Background: To assess long-term clinical and radiological data of porous titanium cervical interbody cages. Methods: We recruited 34 out of 49 patients previously enrolled in the EFFECT trial on 3D printed titanium cages, for 5 years follow-up. Objectives were the evaluation of Neck Disability Index, Visual Analog Scale of arm pain and neck pain, Likert self-reported perceived recovery, EQ-5D, fusion status and subsidence. Fusion was defined as rotation ≤ 4° and ≤ 1.25 mm translation at the index level, using flexion-extension radiograph.

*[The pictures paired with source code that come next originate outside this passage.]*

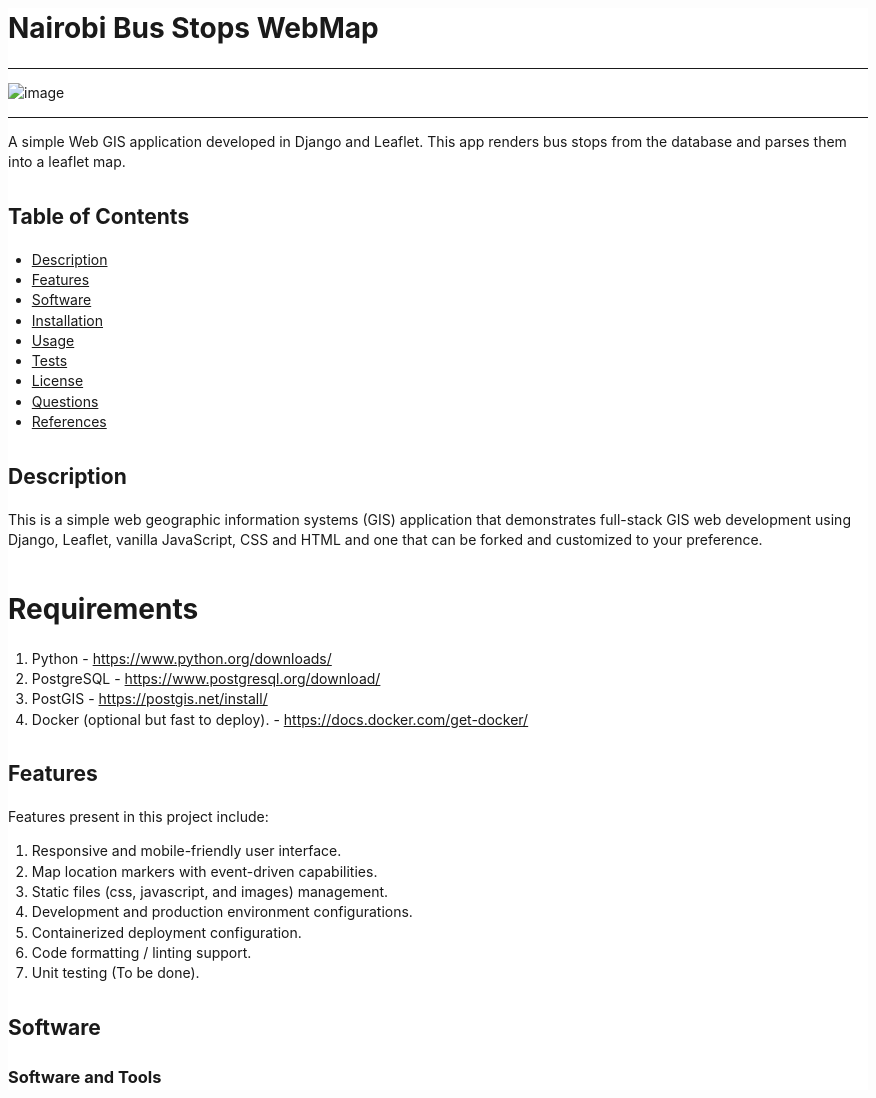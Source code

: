 # Nairobi Bus Stops WebMap

---

![image](https://user-images.githubusercontent.com/23359514/183810750-2aaad2ef-1f9c-4637-a572-f1cf353e12c7.png)

---
A simple Web GIS application developed in Django and Leaflet. This app renders bus stops from the database and parses them into a leaflet map.

## Table of Contents
  - [Description](#description)
  - [Features](#features)
  - [Software](#software)
  - [Installation](#installation)
  - [Usage](#usage)
  - [Tests](#tests)
  - [License](#license)
  - [Questions](#questions)
  - [References](#references)

## Description
This is a simple web geographic information systems (GIS) application that demonstrates full-stack GIS web development using Django, Leaflet, vanilla JavaScript, CSS and HTML and one that can be forked and customized to your preference.

# Requirements
1. Python - https://www.python.org/downloads/
2. PostgreSQL - https://www.postgresql.org/download/
3. PostGIS - https://postgis.net/install/ 
4. Docker (optional but fast to deploy). - https://docs.docker.com/get-docker/ 

## Features

Features present in this project include:

1. Responsive and mobile-friendly user interface.
2. Map location markers with event-driven capabilities.
3. Static files (css, javascript, and images) management.
4. Development and production environment configurations.
5. Containerized deployment configuration.
6. Code formatting / linting support.
7. Unit testing (To be done).

## Software

### Software and Tools
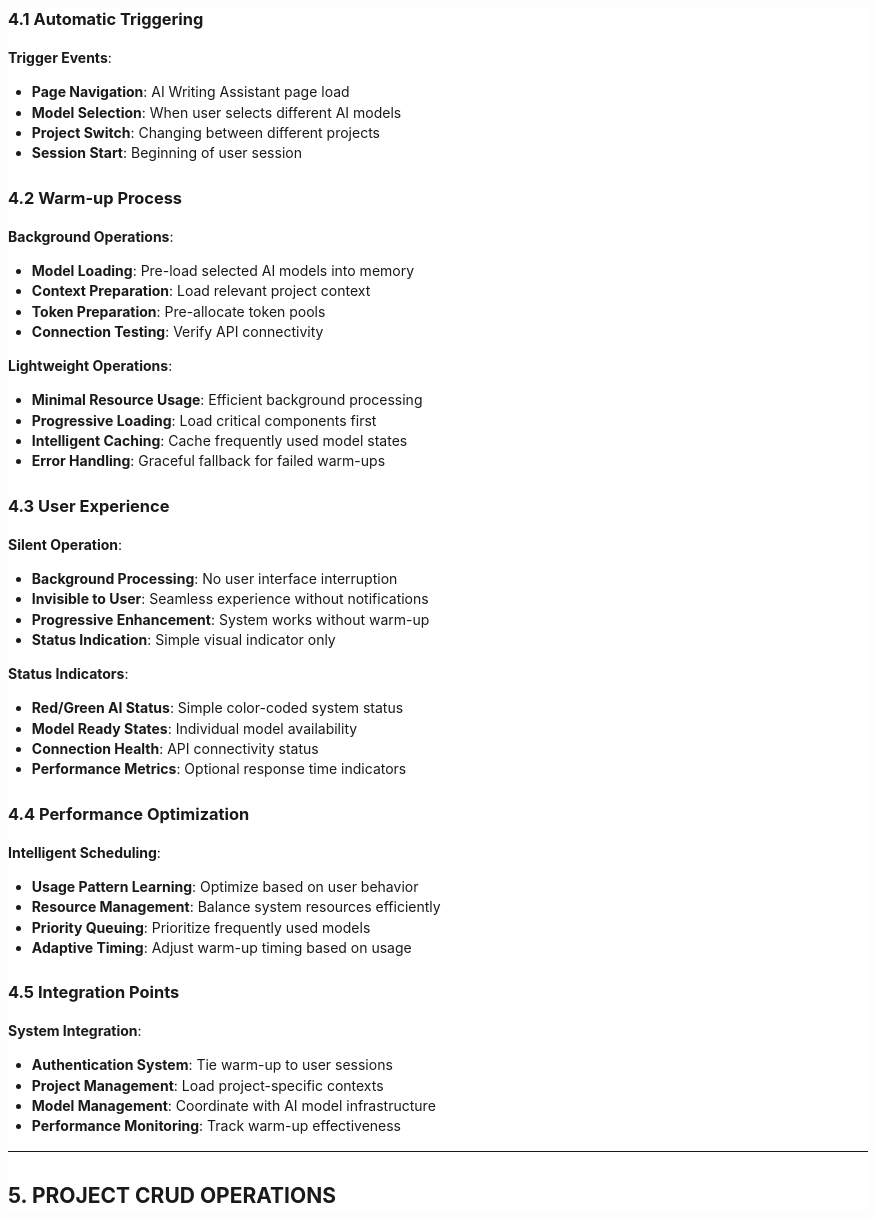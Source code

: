 ### 4.1 Automatic Triggering
**Trigger Events**:
- **Page Navigation**: AI Writing Assistant page load
- **Model Selection**: When user selects different AI models
- **Project Switch**: Changing between different projects
- **Session Start**: Beginning of user session

### 4.2 Warm-up Process
**Background Operations**:
- **Model Loading**: Pre-load selected AI models into memory
- **Context Preparation**: Load relevant project context
- **Token Preparation**: Pre-allocate token pools
- **Connection Testing**: Verify API connectivity

**Lightweight Operations**:
- **Minimal Resource Usage**: Efficient background processing
- **Progressive Loading**: Load critical components first
- **Intelligent Caching**: Cache frequently used model states
- **Error Handling**: Graceful fallback for failed warm-ups

### 4.3 User Experience
**Silent Operation**:
- **Background Processing**: No user interface interruption
- **Invisible to User**: Seamless experience without notifications
- **Progressive Enhancement**: System works without warm-up
- **Status Indication**: Simple visual indicator only

**Status Indicators**:
- **Red/Green AI Status**: Simple color-coded system status
- **Model Ready States**: Individual model availability
- **Connection Health**: API connectivity status
- **Performance Metrics**: Optional response time indicators

### 4.4 Performance Optimization
**Intelligent Scheduling**:
- **Usage Pattern Learning**: Optimize based on user behavior
- **Resource Management**: Balance system resources efficiently
- **Priority Queuing**: Prioritize frequently used models
- **Adaptive Timing**: Adjust warm-up timing based on usage

### 4.5 Integration Points
**System Integration**:
- **Authentication System**: Tie warm-up to user sessions
- **Project Management**: Load project-specific contexts
- **Model Management**: Coordinate with AI model infrastructure
- **Performance Monitoring**: Track warm-up effectiveness

---

## 5. PROJECT CRUD OPERATIONS
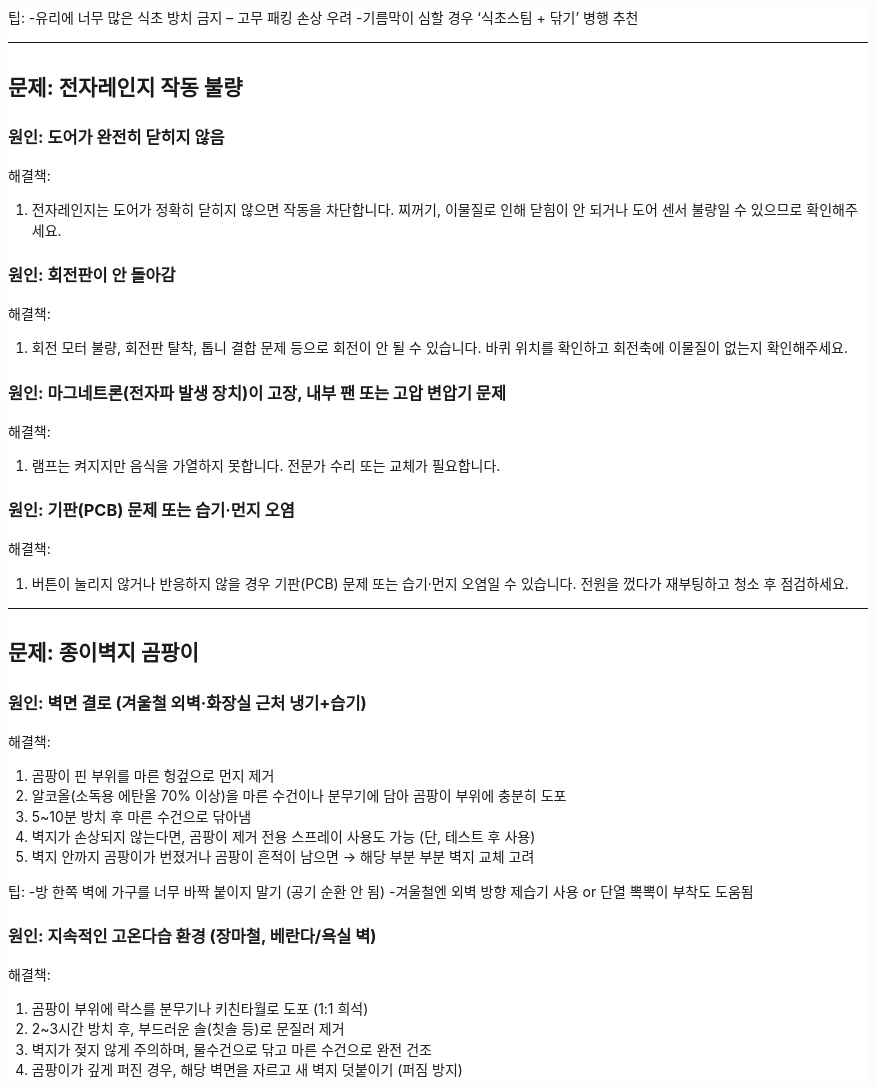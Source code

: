 팁: -유리에 너무 많은 식초 방치 금지 – 고무 패킹 손상 우려 -기름막이 심할 경우 ‘식초스팀 + 닦기’ 병행 추천

---

## 문제: 전자레인지 작동 불량

### 원인: 도어가 완전히 닫히지 않음

해결책:

1. 전자레인지는 도어가 정확히 닫히지 않으면 작동을 차단합니다. 찌꺼기, 이물질로 인해 닫힘이 안 되거나 도어 센서 불량일 수 있으므로 확인해주세요.

### 원인: 회전판이 안 돌아감

해결책:

1. 회전 모터 불량, 회전판 탈착, 톱니 결합 문제 등으로 회전이 안 될 수 있습니다. 바퀴 위치를 확인하고 회전축에 이물질이 없는지 확인해주세요.

### 원인: 마그네트론(전자파 발생 장치)이 고장, 내부 팬 또는 고압 변압기 문제

해결책:

1. 램프는 켜지지만 음식을 가열하지 못합니다. 전문가 수리 또는 교체가 필요합니다.

### 원인: 기판(PCB) 문제 또는 습기·먼지 오염

해결책:

1. 버튼이 눌리지 않거나 반응하지 않을 경우 기판(PCB) 문제 또는 습기·먼지 오염일 수 있습니다. 전원을 껐다가 재부팅하고 청소 후 점검하세요.

---

## 문제: 종이벽지 곰팡이

### 원인: 벽면 결로 (겨울철 외벽·화장실 근처 냉기+습기)

해결책:

1. 곰팡이 핀 부위를 마른 헝겊으로 먼지 제거
2. 알코올(소독용 에탄올 70% 이상)을 마른 수건이나 분무기에 담아 곰팡이 부위에 충분히 도포
3. 5~10분 방치 후 마른 수건으로 닦아냄
4. 벽지가 손상되지 않는다면, 곰팡이 제거 전용 스프레이 사용도 가능 (단, 테스트 후 사용)
5. 벽지 안까지 곰팡이가 번졌거나 곰팡이 흔적이 남으면 → 해당 부분 부분 벽지 교체 고려

팁: -방 한쪽 벽에 가구를 너무 바짝 붙이지 말기 (공기 순환 안 됨) -겨울철엔 외벽 방향 제습기 사용 or 단열 뽁뽁이 부착도 도움됨

### 원인: 지속적인 고온다습 환경 (장마철, 베란다/욕실 벽)

해결책:

1. 곰팡이 부위에 락스를 분무기나 키친타월로 도포 (1:1 희석)
2. 2~3시간 방치 후, 부드러운 솔(칫솔 등)로 문질러 제거
3. 벽지가 젖지 않게 주의하며, 물수건으로 닦고 마른 수건으로 완전 건조
4. 곰팡이가 깊게 퍼진 경우, 해당 벽면을 자르고 새 벽지 덧붙이기 (퍼짐 방지)
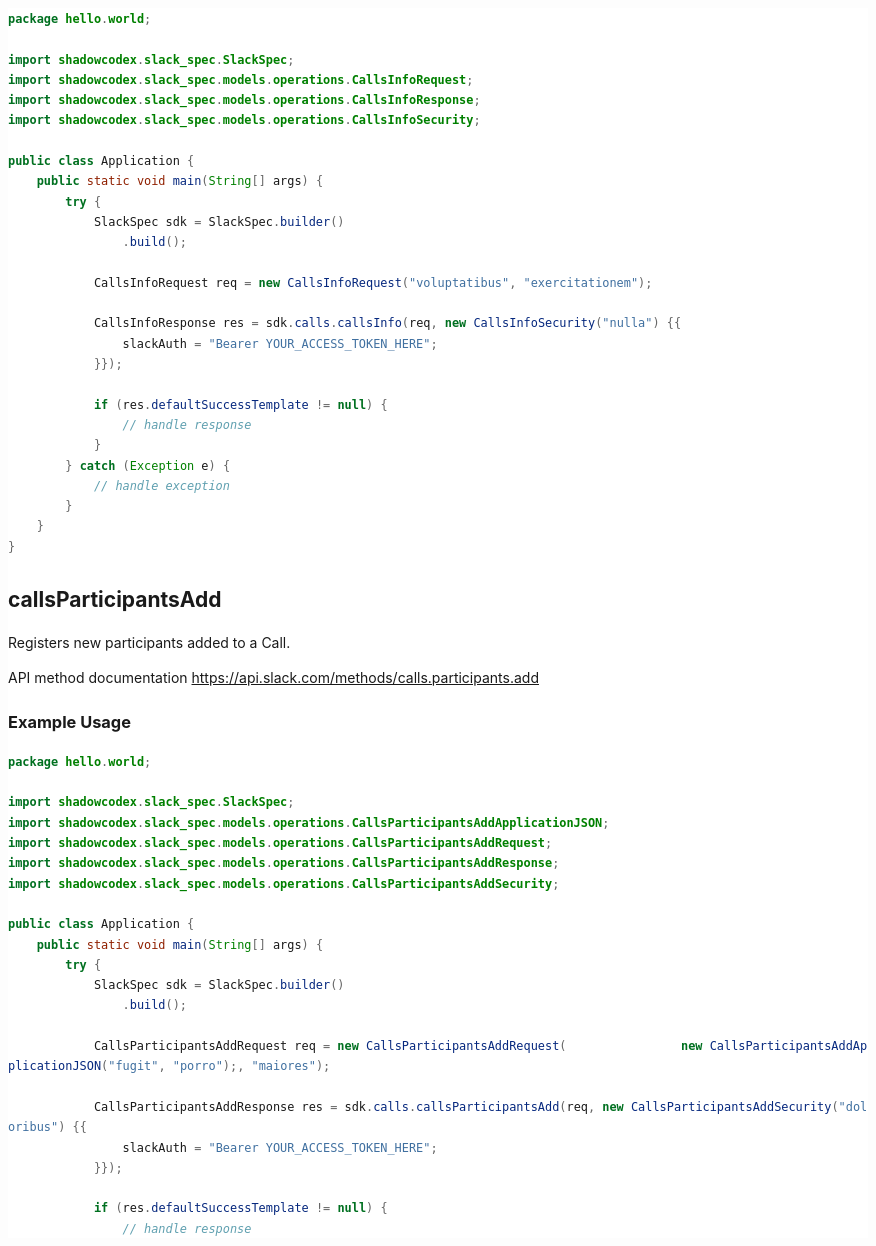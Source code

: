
 ```java
package hello.world;

import shadowcodex.slack_spec.SlackSpec;
import shadowcodex.slack_spec.models.operations.CallsInfoRequest;
import shadowcodex.slack_spec.models.operations.CallsInfoResponse;
import shadowcodex.slack_spec.models.operations.CallsInfoSecurity;

public class Application {
    public static void main(String[] args) {
        try {
            SlackSpec sdk = SlackSpec.builder()
                .build();

            CallsInfoRequest req = new CallsInfoRequest("voluptatibus", "exercitationem");            

            CallsInfoResponse res = sdk.calls.callsInfo(req, new CallsInfoSecurity("nulla") {{
                slackAuth = "Bearer YOUR_ACCESS_TOKEN_HERE";
            }});

            if (res.defaultSuccessTemplate != null) {
                // handle response
            }
        } catch (Exception e) {
            // handle exception
        }
    }
}
```

## callsParticipantsAdd

Registers new participants added to a Call.

API method documentation
<https://api.slack.com/methods/calls.participants.add>

### Example Usage

```java
package hello.world;

import shadowcodex.slack_spec.SlackSpec;
import shadowcodex.slack_spec.models.operations.CallsParticipantsAddApplicationJSON;
import shadowcodex.slack_spec.models.operations.CallsParticipantsAddRequest;
import shadowcodex.slack_spec.models.operations.CallsParticipantsAddResponse;
import shadowcodex.slack_spec.models.operations.CallsParticipantsAddSecurity;

public class Application {
    public static void main(String[] args) {
        try {
            SlackSpec sdk = SlackSpec.builder()
                .build();

            CallsParticipantsAddRequest req = new CallsParticipantsAddRequest(                new CallsParticipantsAddApplicationJSON("fugit", "porro");, "maiores");            

            CallsParticipantsAddResponse res = sdk.calls.callsParticipantsAdd(req, new CallsParticipantsAddSecurity("doloribus") {{
                slackAuth = "Bearer YOUR_ACCESS_TOKEN_HERE";
            }});

            if (res.defaultSuccessTemplate != null) {
                // handle response
```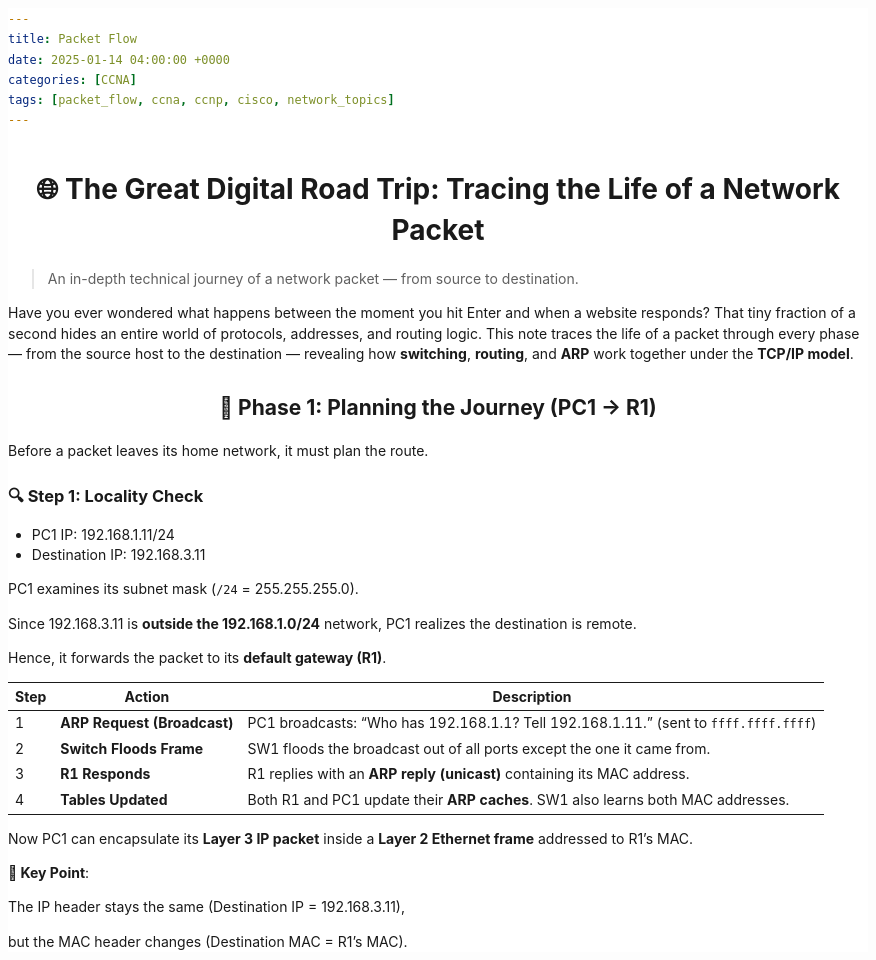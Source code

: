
 ```yaml
---
title: Packet Flow
date: 2025-01-14 04:00:00 +0000
categories: [CCNA]
tags: [packet_flow, ccna, ccnp, cisco, network_topics]
---
```



<h1 align="center">🌐 The Great Digital Road Trip: Tracing the Life of a Network Packet</h1>

>   An in-depth technical journey of a network packet — from source to destination.


Have you ever wondered what happens between the moment you hit Enter and when a website responds?
That tiny fraction of a second hides an entire world of protocols, addresses, and routing logic.
This note traces the life of a packet through every phase — from the source host to the destination — revealing how **switching**, **routing**, and **ARP** work together under the **TCP/IP model**.


<h2 align="center">🚦 Phase 1: Planning the Journey (PC1 → R1)</h2>


Before a packet leaves its home network, it must plan the route.


<h3>🔍 Step 1: Locality Check</h3>


-   PC1 IP: 192.168.1.11/24
-   Destination IP: 192.168.3.11


PC1 examines its subnet mask (`/24` = 255.255.255.0).

Since 192.168.3.11 is **outside the 192.168.1.0/24** network, PC1 realizes the destination is remote.

Hence, it forwards the packet to its **default gateway (R1)**.


| Step | Action                      | Description                                                                          |
| ---- | --------------------------- | ------------------------------------------------------------------------------------ |
| 1    | **ARP Request (Broadcast)** | PC1 broadcasts: “Who has 192.168.1.1? Tell 192.168.1.11.” (sent to `ffff.ffff.ffff`) |
| 2    | **Switch Floods Frame**     | SW1 floods the broadcast out of all ports except the one it came from.               |
| 3    | **R1 Responds**             | R1 replies with an **ARP reply (unicast)** containing its MAC address.               |
| 4    | **Tables Updated**          | Both R1 and PC1 update their **ARP caches**. SW1 also learns both MAC addresses.     |


Now PC1 can encapsulate its **Layer 3 IP packet** inside a **Layer 2 Ethernet frame** addressed to R1’s MAC.


**🔹 Key Point**:


The IP header stays the same (Destination IP = 192.168.3.11),

but the MAC header changes (Destination MAC = R1’s MAC).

Results: All patients had good outcomes in terms of NDI (12.5±15.4), VAS neck pain (23.5±24.1), VAS arm pain (18.7±20.2) and EuroQol (0.77±0.24). 88.6% of the patients experienced complete or nearly complete recovery. NDI improved significantly at 5 years compared to 1 year, all other outcome measures did not significantly differ from the 12 months results. The fusion rate at the index level increased from 91.5% at 12 months to 100% at 5 years. Conclusion: 3D printed stand-alone porous titanium cervical implants are effective in terms of clinical and radiological outcome with 88.6% complete or nearly complete recovery and fusion rate of 100% at 5 years follow-up. Moreover, solid single level anterior cervical fusion can be achieved without additional plating. Trial Registration: The study has been registered in The Netherlands Trial Register (NTR 1289) and approved by the Medical Ethical Committee (NL76079.058.20).